Exercise directions:
Lines that include the word "install" should be copied from the listing that follows.

Provided data:

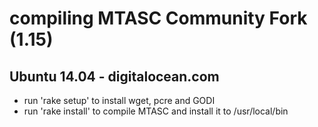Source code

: # compiling MTASC Community Fork (1.15)

## Ubuntu 14.04 - digitalocean.com


- run 'rake setup' to install wget, pcre and GODI
- run 'rake install' to compile MTASC and install it to /usr/local/bin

Response to this task:
- run 'rake setup' to install wget, pcre and GODI
- run 'rake install' to compile MTASC and install it to /usr/local/bin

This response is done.